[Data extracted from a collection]
☆ ☆ ☆
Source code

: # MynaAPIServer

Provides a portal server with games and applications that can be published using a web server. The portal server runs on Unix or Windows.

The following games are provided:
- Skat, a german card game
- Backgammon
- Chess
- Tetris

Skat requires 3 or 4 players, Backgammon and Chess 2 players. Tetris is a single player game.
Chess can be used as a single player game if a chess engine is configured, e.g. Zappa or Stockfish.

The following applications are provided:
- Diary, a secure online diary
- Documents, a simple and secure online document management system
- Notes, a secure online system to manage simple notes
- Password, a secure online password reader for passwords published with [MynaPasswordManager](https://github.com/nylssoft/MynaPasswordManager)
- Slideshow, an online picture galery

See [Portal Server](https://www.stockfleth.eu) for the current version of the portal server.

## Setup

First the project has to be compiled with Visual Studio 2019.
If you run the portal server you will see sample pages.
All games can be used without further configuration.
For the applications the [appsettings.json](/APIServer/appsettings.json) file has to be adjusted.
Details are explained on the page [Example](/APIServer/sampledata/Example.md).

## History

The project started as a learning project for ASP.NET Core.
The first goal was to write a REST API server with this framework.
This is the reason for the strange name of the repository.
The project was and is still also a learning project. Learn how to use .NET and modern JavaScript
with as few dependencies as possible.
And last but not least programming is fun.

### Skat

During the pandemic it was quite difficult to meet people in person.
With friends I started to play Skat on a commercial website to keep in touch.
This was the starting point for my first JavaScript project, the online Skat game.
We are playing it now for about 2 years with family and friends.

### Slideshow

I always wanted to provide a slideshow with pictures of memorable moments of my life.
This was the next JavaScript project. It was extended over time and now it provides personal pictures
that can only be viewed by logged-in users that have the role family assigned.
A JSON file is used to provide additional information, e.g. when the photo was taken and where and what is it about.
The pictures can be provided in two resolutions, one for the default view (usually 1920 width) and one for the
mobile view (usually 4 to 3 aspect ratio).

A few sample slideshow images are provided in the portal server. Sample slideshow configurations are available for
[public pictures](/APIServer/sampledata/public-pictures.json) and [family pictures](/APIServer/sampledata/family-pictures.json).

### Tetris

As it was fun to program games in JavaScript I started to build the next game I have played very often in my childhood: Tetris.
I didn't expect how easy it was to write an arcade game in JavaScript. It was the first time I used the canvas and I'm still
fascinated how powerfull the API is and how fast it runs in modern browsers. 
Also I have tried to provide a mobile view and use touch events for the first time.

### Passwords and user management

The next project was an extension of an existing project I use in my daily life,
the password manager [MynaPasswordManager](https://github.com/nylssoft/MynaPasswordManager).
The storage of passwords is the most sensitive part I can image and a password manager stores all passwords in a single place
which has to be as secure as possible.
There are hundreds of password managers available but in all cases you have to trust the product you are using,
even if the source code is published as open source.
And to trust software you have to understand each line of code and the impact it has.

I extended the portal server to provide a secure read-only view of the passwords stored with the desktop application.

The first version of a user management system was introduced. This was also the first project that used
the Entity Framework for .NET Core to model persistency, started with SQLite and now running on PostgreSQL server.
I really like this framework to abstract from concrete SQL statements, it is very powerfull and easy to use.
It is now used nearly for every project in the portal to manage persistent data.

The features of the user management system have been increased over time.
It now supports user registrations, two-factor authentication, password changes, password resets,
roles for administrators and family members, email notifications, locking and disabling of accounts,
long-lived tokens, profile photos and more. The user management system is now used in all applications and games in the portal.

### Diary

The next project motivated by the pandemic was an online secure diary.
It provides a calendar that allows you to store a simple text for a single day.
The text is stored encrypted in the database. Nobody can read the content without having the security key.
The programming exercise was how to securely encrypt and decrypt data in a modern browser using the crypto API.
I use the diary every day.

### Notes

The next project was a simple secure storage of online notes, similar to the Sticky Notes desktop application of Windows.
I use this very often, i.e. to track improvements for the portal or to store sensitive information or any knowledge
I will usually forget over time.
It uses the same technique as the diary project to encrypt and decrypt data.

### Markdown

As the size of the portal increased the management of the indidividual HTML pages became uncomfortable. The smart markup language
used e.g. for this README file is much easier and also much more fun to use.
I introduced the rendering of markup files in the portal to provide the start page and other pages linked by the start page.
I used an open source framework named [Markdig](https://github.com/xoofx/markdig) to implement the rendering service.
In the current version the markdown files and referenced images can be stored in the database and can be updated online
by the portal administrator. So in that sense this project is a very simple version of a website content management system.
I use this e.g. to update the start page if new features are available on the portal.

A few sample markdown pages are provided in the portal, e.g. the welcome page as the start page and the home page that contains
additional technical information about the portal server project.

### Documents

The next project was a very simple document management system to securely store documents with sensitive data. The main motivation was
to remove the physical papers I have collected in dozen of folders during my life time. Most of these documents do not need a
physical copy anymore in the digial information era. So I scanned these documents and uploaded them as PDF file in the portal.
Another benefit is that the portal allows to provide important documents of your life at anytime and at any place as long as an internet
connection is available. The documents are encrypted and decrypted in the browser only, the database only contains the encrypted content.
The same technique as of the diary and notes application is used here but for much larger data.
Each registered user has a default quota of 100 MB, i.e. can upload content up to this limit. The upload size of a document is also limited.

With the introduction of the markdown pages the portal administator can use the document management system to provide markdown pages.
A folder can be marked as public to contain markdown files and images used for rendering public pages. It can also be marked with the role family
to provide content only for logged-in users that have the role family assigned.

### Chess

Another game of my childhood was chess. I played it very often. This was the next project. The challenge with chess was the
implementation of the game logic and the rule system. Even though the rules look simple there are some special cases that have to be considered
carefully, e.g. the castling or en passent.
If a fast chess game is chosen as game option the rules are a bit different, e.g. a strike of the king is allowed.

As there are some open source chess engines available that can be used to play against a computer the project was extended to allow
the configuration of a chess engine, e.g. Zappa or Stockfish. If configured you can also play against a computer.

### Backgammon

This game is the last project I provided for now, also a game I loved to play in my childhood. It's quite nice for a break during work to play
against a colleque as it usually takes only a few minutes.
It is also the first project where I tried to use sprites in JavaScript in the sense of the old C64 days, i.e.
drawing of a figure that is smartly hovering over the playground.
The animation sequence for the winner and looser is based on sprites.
☆ ☆ ☆
All the records above need to be output exactly, with none omitted.

* [Answer for the task]:
Source code

: # MynaAPIServer

Provides a portal server with games and applications that can be published using a web server. The portal server runs on Unix or Windows.

The following games are provided:
- Skat, a german card game
- Backgammon
- Chess
- Tetris

Skat requires 3 or 4 players, Backgammon and Chess 2 players. Tetris is a single player game.
Chess can be used as a single player game if a chess engine is configured, e.g. Zappa or Stockfish.

The following applications are provided:
- Diary, a secure online diary
- Documents, a simple and secure online document management system
- Notes, a secure online system to manage simple notes
- Password, a secure online password reader for passwords published with [MynaPasswordManager](https://github.com/nylssoft/MynaPasswordManager)
- Slideshow, an online picture galery

See [Portal Server](https://www.stockfleth.eu) for the current version of the portal server.

## Setup

First the project has to be compiled with Visual Studio 2019.
If you run the portal server you will see sample pages.
All games can be used without further configuration.
For the applications the [appsettings.json](/APIServer/appsettings.json) file has to be adjusted.
Details are explained on the page [Example](/APIServer/sampledata/Example.md).

## History

The project started as a learning project for ASP.NET Core.
The first goal was to write a REST API server with this framework.
This is the reason for the strange name of the repository.
The project was and is still also a learning project. Learn how to use .NET and modern JavaScript
with as few dependencies as possible.
And last but not least programming is fun.

### Skat

During the pandemic it was quite difficult to meet people in person.
With friends I started to play Skat on a commercial website to keep in touch.
This was the starting point for my first JavaScript project, the online Skat game.
We are playing it now for about 2 years with family and friends.

### Slideshow

I always wanted to provide a slideshow with pictures of memorable moments of my life.
This was the next JavaScript project. It was extended over time and now it provides personal pictures
that can only be viewed by logged-in users that have the role family assigned.
A JSON file is used to provide additional information, e.g. when the photo was taken and where and what is it about.
The pictures can be provided in two resolutions, one for the default view (usually 1920 width) and one for the
mobile view (usually 4 to 3 aspect ratio).

A few sample slideshow images are provided in the portal server. Sample slideshow configurations are available for
[public pictures](/APIServer/sampledata/public-pictures.json) and [family pictures](/APIServer/sampledata/family-pictures.json).

### Tetris

As it was fun to program games in JavaScript I started to build the next game I have played very often in my childhood: Tetris.
I didn't expect how easy it was to write an arcade game in JavaScript. It was the first time I used the canvas and I'm still
fascinated how powerfull the API is and how fast it runs in modern browsers. 
Also I have tried to provide a mobile view and use touch events for the first time.

### Passwords and user management

The next project was an extension of an existing project I use in my daily life,
the password manager [MynaPasswordManager](https://github.com/nylssoft/MynaPasswordManager).
The storage of passwords is the most sensitive part I can image and a password manager stores all passwords in a single place
which has to be as secure as possible.
There are hundreds of password managers available but in all cases you have to trust the product you are using,
even if the source code is published as open source.
And to trust software you have to understand each line of code and the impact it has.

I extended the portal server to provide a secure read-only view of the passwords stored with the desktop application.

The first version of a user management system was introduced. This was also the first project that used
the Entity Framework for .NET Core to model persistency, started with SQLite and now running on PostgreSQL server.
I really like this framework to abstract from concrete SQL statements, it is very powerfull and easy to use.
It is now used nearly for every project in the portal to manage persistent data.

The features of the user management system have been increased over time.
It now supports user registrations, two-factor authentication, password changes, password resets,
roles for administrators and family members, email notifications, locking and disabling of accounts,
long-lived tokens, profile photos and more. The user management system is now used in all applications and games in the portal.

### Diary

The next project motivated by the pandemic was an online secure diary.
It provides a calendar that allows you to store a simple text for a single day.
The text is stored encrypted in the database. Nobody can read the content without having the security key.
The programming exercise was how to securely encrypt and decrypt data in a modern browser using the crypto API.
I use the diary every day.

### Notes

The next project was a simple secure storage of online notes, similar to the Sticky Notes desktop application of Windows.
I use this very often, i.e. to track improvements for the portal or to store sensitive information or any knowledge
I will usually forget over time.
It uses the same technique as the diary project to encrypt and decrypt data.

### Markdown

As the size of the portal increased the management of the indidividual HTML pages became uncomfortable. The smart markup language
used e.g. for this README file is much easier and also much more fun to use.
I introduced the rendering of markup files in the portal to provide the start page and other pages linked by the start page.
I used an open source framework named [Markdig](https://github.com/xoofx/markdig) to implement the rendering service.
In the current version the markdown files and referenced images can be stored in the database and can be updated online
by the portal administrator. So in that sense this project is a very simple version of a website content management system.
I use this e.g. to update the start page if new features are available on the portal.

A few sample markdown pages are provided in the portal, e.g. the welcome page as the start page and the home page that contains
additional technical information about the portal server project.

### Documents

The next project was a very simple document management system to securely store documents with sensitive data. The main motivation was
to remove the physical papers I have collected in dozen of folders during my life time. Most of these documents do not need a
physical copy anymore in the digial information era. So I scanned these documents and uploaded them as PDF file in the portal.
Another benefit is that the portal allows to provide important documents of your life at anytime and at any place as long as an internet
connection is available. The documents are encrypted and decrypted in the browser only, the database only contains the encrypted content.
The same technique as of the diary and notes application is used here but for much larger data.
Each registered user has a default quota of 100 MB, i.e. can upload content up to this limit. The upload size of a document is also limited.

With the introduction of the markdown pages the portal administator can use the document management system to provide markdown pages.
A folder can be marked as public to contain markdown files and images used for rendering public pages. It can also be marked with the role family
to provide content only for logged-in users that have the role family assigned.

### Chess

Another game of my childhood was chess. I played it very often. This was the next project. The challenge with chess was the
implementation of the game logic and the rule system. Even though the rules look simple there are some special cases that have to be considered
carefully, e.g. the castling or en passent.
If a fast chess game is chosen as game option the rules are a bit different, e.g. a strike of the king is allowed.

As there are some open source chess engines available that can be used to play against a computer the project was extended to allow
the configuration of a chess engine, e.g. Zappa or Stockfish. If configured you can also play against a computer.

### Backgammon

This game is the last project I provided for now, also a game I loved to play in my childhood. It's quite nice for a break during work to play
against a colleque as it usually takes only a few minutes.
It is also the first project where I tried to use sprites in JavaScript in the sense of the old C64 days, i.e.
drawing of a figure that is smartly hovering over the playground.
The animation sequence for the winner and looser is based on sprites.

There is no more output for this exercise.